One thing that many need to accept is that there really was no winning formula here. Moctezuma is viewed historically as a great military leader but regardless of how superior his skills may have been over Cortes, the Spaniards had far too much firepower for the Aztec's.
We were close to one possible winning formula but timing of outside events killed this (while a few earlier wrong bounces prevented us from fully strengthening our position). There is no sense in reliving events and throwing ifs around but all we have left are ifs. The plan, allowing both sides to split and operate as independent conferences was the closest we could have come to a winning formula and it may have workses, if the window did not open at a time (summer 2010) when the entirety of major collegiate athletic conferences were experienceing more unrest than any time in history. A split, all sports BE football conference could have been in position to add quality membership if, Louisville and/or WVU had pulled out the late season games each lost where a win would have placed them in the BCS title game.

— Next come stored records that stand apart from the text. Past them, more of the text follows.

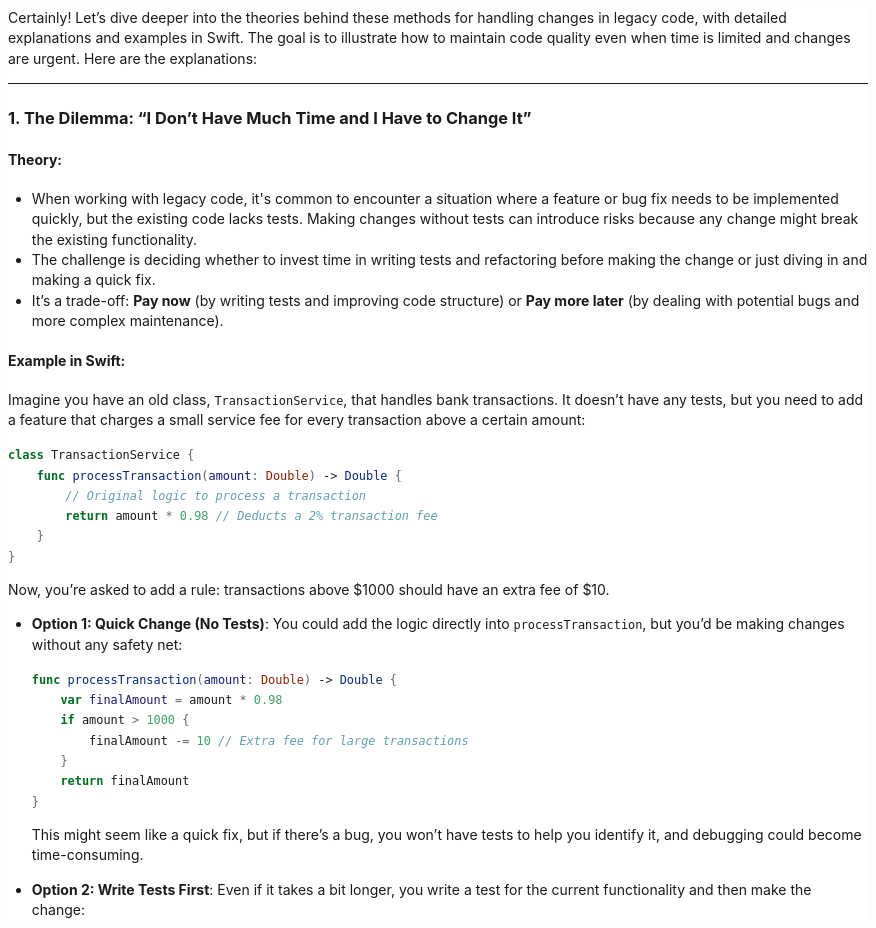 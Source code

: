 Certainly! Let’s dive deeper into the theories behind these methods for handling changes in legacy code, with detailed explanations and examples in Swift. The goal is to illustrate how to maintain code quality even when time is limited and changes are urgent. Here are the explanations:

---

### **1. The Dilemma: “I Don’t Have Much Time and I Have to Change It”**

#### **Theory**:
- When working with legacy code, it's common to encounter a situation where a feature or bug fix needs to be implemented quickly, but the existing code lacks tests. Making changes without tests can introduce risks because any change might break the existing functionality.
- The challenge is deciding whether to invest time in writing tests and refactoring before making the change or just diving in and making a quick fix.
- It’s a trade-off: **Pay now** (by writing tests and improving code structure) or **Pay more later** (by dealing with potential bugs and more complex maintenance).

#### **Example in Swift**:
Imagine you have an old class, `TransactionService`, that handles bank transactions. It doesn’t have any tests, but you need to add a feature that charges a small service fee for every transaction above a certain amount:

```swift
class TransactionService {
    func processTransaction(amount: Double) -> Double {
        // Original logic to process a transaction
        return amount * 0.98 // Deducts a 2% transaction fee
    }
}
```

Now, you’re asked to add a rule: transactions above $1000 should have an extra fee of $10.

- **Option 1: Quick Change (No Tests)**:
    You could add the logic directly into `processTransaction`, but you’d be making changes without any safety net:

    ```swift
    func processTransaction(amount: Double) -> Double {
        var finalAmount = amount * 0.98
        if amount > 1000 {
            finalAmount -= 10 // Extra fee for large transactions
        }
        return finalAmount
    }
    ```

    This might seem like a quick fix, but if there’s a bug, you won’t have tests to help you identify it, and debugging could become time-consuming.

- **Option 2: Write Tests First**:
    Even if it takes a bit longer, you write a test for the current functionality and then make the change:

Operating as we were, larger (and to a good extent bloated) than any other major conference in basketball, smaller (and very thin) than any other in football, not being able to address the former while being unable to address the latter without compounding the former and facing impossible resistance from half of the conference membership if we were to consider addressing eiither issue left us in a position to fail.

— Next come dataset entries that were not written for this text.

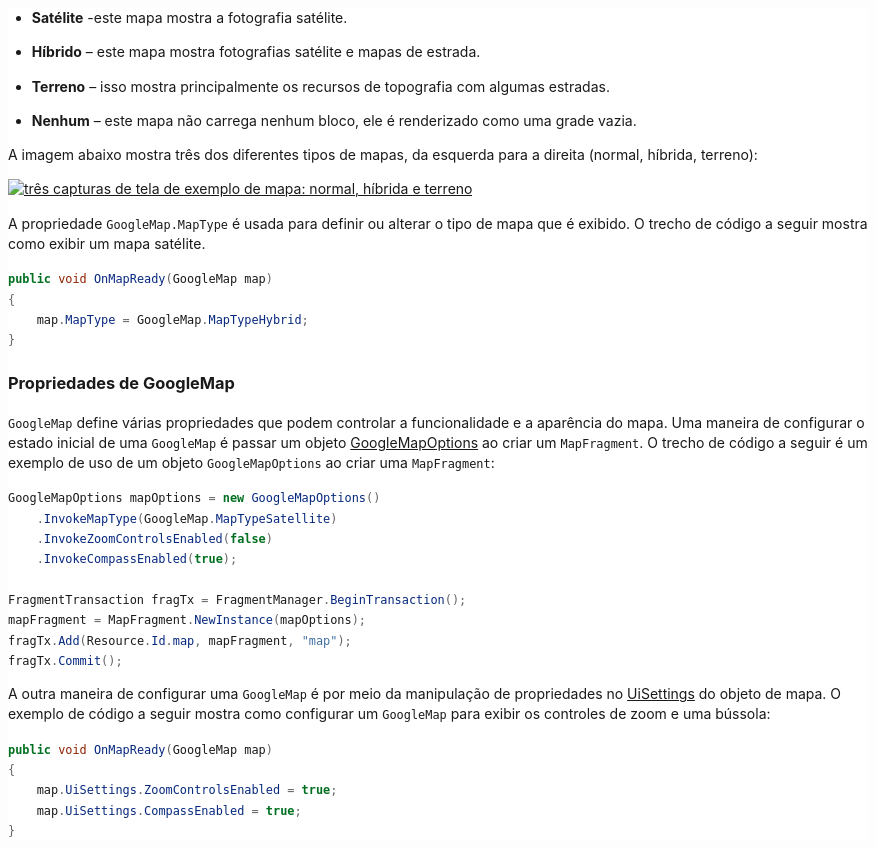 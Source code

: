 - **Satélite** -este mapa mostra a fotografia satélite.

- **Híbrido** – este mapa mostra fotografias satélite e mapas de estrada.

- **Terreno** – isso mostra principalmente os recursos de topografia com algumas estradas.

- **Nenhum** – este mapa não carrega nenhum bloco, ele é renderizado como uma grade vazia.

A imagem abaixo mostra três dos diferentes tipos de mapas, da esquerda para a direita (normal, híbrida, terreno):

[![três capturas de tela de exemplo de mapa: normal, híbrida e terreno](maps-api-images/map-types-sml.png)](maps-api-images/map-types.png#lightbox)

A propriedade `GoogleMap.MapType` é usada para definir ou alterar o tipo de mapa que é exibido. O trecho de código a seguir mostra como exibir um mapa satélite.

```csharp
public void OnMapReady(GoogleMap map)
{
    map.MapType = GoogleMap.MapTypeHybrid;
}
```

### <a name="a-namegooglemap_object-googlemap-properties"></a>Propriedades de <a name="googlemap_object" />GoogleMap

`GoogleMap` define várias propriedades que podem controlar a funcionalidade e a aparência do mapa. Uma maneira de configurar o estado inicial de uma `GoogleMap` é passar um objeto [GoogleMapOptions](https://developers.google.com/android/reference/com/google/android/gms/maps/GoogleMapOptions) ao criar um `MapFragment`. O trecho de código a seguir é um exemplo de uso de um objeto `GoogleMapOptions` ao criar uma `MapFragment`:

```csharp
GoogleMapOptions mapOptions = new GoogleMapOptions()
    .InvokeMapType(GoogleMap.MapTypeSatellite)
    .InvokeZoomControlsEnabled(false)
    .InvokeCompassEnabled(true);

FragmentTransaction fragTx = FragmentManager.BeginTransaction();
mapFragment = MapFragment.NewInstance(mapOptions);
fragTx.Add(Resource.Id.map, mapFragment, "map");
fragTx.Commit();
```

A outra maneira de configurar uma `GoogleMap` é por meio da manipulação de propriedades no [UiSettings](https://developers.google.com/android/reference/com/google/android/gms/maps/UiSettings) do objeto de mapa. O exemplo de código a seguir mostra como configurar um `GoogleMap` para exibir os controles de zoom e uma bússola:

```csharp
public void OnMapReady(GoogleMap map)
{
    map.UiSettings.ZoomControlsEnabled = true;
    map.UiSettings.CompassEnabled = true;
}
```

The largest thing I blame Marinatto for is the complete lack of vision from June 2010 to November 2010 when he saw our survival (and was unable to recognize how precarious it was) as being set by the survival of the B-12 and that he was too blind to see TCU (or anyone really) as a valid expansion candidate until they were thrown in his face.
The second is his refusal to move on the possibility of Nova as our tenth football member (which did cause severe damage to the football membership). If Nova was the only answer, the question was framed to a point where it was no longer valid. The belief that an FCS upgrade (playing in an 18k seat venue no less) into a BCS conference that was continually criticized by the college football world for not deserving its BCS status was a legitimate solution (and the only legitimate solution) was completely out of touch from reality.